A idéia deste “monstro” destrutivo dentro de cada um de nós seria mais um impossibilitante, segundo Freud para que a Educação seja possível. Como educar, buscando o desenvolvimento do individuo, motivar a crença na vida, no conhecimento, se todo ser humano vive em conflito com a idéia da vida e da morte. Assim, a idéia do inconsciente e da pulsão de morte não combinam com os ideais educacionais de vida, bem-estar e felicidade próprios da Educação.

A ação do inconsciente implica na falta de controle do indivíduo sobre certos impulsos e comportamentos, os quais também são incontroláveis pelo educador.

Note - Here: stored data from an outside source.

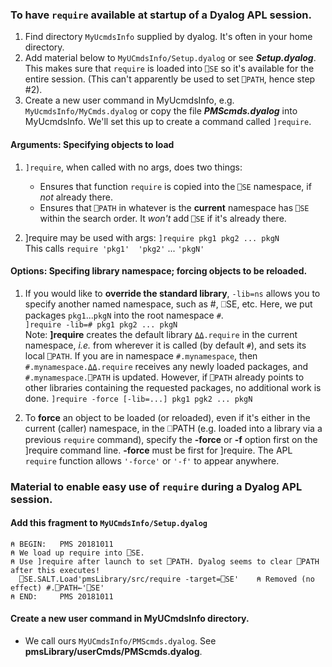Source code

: ### To have `require` available at startup of a Dyalog APL session.
1. Find directory `MyUcmdsInfo` supplied by dyalog. It's often in your home directory.
1. Add material below to `MyUCmdsInfo/Setup.dyalog` or see ___Setup.dyalog___.
This makes sure that `require` is loaded into `⎕SE` so it's available for the entire session.
(This can't apparently be used to set `⎕PATH`, hence step #2).
1. Create a new user command in MyUcmdsInfo, e.g. `MyUcmdsInfo/MyCmds.dyalog` or copy the file ___PMScmds.dyalog___ into MyUcmdsInfo.
We'll set this up to create a command called `]require`. <br>

#### Arguments: Specifying objects to load
1. `]require`, when called with no args, does two things:
   - Ensures that function `require` is copied into the `⎕SE` namespace, if _not_ already there.
   - Ensures that `⎕PATH` in whatever is the __current__ namespace has `⎕SE` within the search order. It _won't_ add `⎕SE` if it's already there.
   
1. ]require may be used with args:
   `]require pkg1 pkg2 ... pkgN`<br>
   This calls `require 'pkg1'  'pkg2'` ... `'pkgN'` <br>
  
#### Options: Specifing library namespace; forcing objects to be reloaded.

1. If you would like to __override the standard library__, `-lib=ns` allows you to specify another named namespace, such as #, ⎕SE, etc. Here, we put packages `pkg1`...`pkgN` into the root namespace `#`.<br>
   `]require -lib=# pkg1 pkg2 ... pkgN`          <br>
   Note: __]require__ creates the default library `⍙⍙.require` in the current namespace, _i.e._ from wherever it is called (by default `#`), and sets its local `⎕PATH`.  If you are in namespace `#.mynamespace`, then `#.mynamespace.⍙⍙.require` receives any newly loaded packages, and  `#.mynamespace.⎕PATH` is updated. However, if `⎕PATH` already points to other libraries containing the requested packages, no additional work is done.
   `]require -force [-lib=...] pkg1 pgk2 ... pkgN` <br>
   
2. To __force__ an object to be loaded (or reloaded), even if it's either in the current (caller) namespace, in the ⎕PATH (e.g. loaded into a library via a previous `require` command), specify the __-force__ or __-f__ option first on the ]require command line.
   __-force__ must be first for ]require. The APL `require` function allows `'-force'` or `'-f'` to appear anywhere.

### Material to enable easy use of `require` during a Dyalog APL session.
#### Add this fragment to `MyUCmdsInfo/Setup.dyalog`

```
⍝ BEGIN:   PMS 20181011
⍝ We load up require into ⎕SE.
⍝ Use ]require after launch to set ⎕PATH. Dyalog seems to clear ⎕PATH after this executes!
  ⎕SE.SALT.Load'pmsLibrary/src/require -target=⎕SE'    ⍝ Removed (no effect) #.⎕PATH←'⎕SE'
⍝ END:     PMS 20181011
```

#### Create a new user command in MyUCmdsInfo directory. 
- We call ours `MyUCmdsInfo/PMScmds.dyalog`. See __pmsLibrary/userCmds/PMScmds.dyalog__.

A educação exerce a sua ação através das palavras, concentrando seus esforços na tentativa d estimular pelo discurso dirigido à consciência, os indivíduos a se conduzirem por uma direção determinada. No entanto, a realidade do inconsciente ensina que a palavra escapa ao falante ao falar um educador pode perder-se, revelar-se na direção contrária à determinada. Assim, a palavra é ao mesmo tempo lugar de poder e de submissão, de força e fraqueza, de controle e descontrole.

O impossível aqui reside na falta de controle e de direção que estão na base do sistema pedagógico.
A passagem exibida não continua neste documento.